## What the task asks
Among the lines below, which ones contain the word "ShellHacks"? Copy every such line.

Stored data entries:
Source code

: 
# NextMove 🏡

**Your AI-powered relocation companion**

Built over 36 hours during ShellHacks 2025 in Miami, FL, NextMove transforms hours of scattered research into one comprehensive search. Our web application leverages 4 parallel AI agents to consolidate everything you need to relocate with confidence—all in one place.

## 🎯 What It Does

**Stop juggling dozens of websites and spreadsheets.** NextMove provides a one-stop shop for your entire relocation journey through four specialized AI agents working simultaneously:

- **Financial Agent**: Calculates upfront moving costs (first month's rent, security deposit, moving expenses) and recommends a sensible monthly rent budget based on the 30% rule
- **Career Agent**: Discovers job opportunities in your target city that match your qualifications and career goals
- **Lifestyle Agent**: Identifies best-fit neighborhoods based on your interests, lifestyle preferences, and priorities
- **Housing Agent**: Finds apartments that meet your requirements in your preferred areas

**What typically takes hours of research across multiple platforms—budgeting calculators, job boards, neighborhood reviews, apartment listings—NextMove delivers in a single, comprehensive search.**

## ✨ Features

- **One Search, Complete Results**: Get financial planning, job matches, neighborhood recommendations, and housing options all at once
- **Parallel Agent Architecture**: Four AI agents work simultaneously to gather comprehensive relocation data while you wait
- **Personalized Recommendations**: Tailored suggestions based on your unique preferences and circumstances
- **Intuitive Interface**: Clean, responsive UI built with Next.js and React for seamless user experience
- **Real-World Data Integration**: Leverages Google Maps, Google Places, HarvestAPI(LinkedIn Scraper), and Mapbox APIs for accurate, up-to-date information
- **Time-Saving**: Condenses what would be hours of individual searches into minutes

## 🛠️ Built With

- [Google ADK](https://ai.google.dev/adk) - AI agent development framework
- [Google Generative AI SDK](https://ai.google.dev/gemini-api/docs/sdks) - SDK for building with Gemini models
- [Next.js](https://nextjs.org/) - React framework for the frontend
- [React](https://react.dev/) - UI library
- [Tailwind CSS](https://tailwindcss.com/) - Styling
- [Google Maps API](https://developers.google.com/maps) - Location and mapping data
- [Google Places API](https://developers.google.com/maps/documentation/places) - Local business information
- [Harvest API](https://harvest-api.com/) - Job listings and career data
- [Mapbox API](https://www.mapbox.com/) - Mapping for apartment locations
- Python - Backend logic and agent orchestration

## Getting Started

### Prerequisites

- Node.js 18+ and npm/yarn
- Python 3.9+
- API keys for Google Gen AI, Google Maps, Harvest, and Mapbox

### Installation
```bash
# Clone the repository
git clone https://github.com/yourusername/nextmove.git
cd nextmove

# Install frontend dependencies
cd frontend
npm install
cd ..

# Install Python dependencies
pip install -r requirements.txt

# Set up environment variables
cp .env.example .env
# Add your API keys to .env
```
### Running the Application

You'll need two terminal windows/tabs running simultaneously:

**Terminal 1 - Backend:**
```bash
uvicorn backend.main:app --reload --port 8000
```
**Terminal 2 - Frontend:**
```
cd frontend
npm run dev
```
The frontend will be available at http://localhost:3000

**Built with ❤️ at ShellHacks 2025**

## Answer box
Built over 36 hours during ShellHacks 2025 in Miami, FL, NextMove transforms hours of scattered research into one comprehensive search. Our web application leverages 4 parallel AI agents to consolidate everything you need to relocate with confidence—all in one place.
**Built with ❤️ at ShellHacks 2025**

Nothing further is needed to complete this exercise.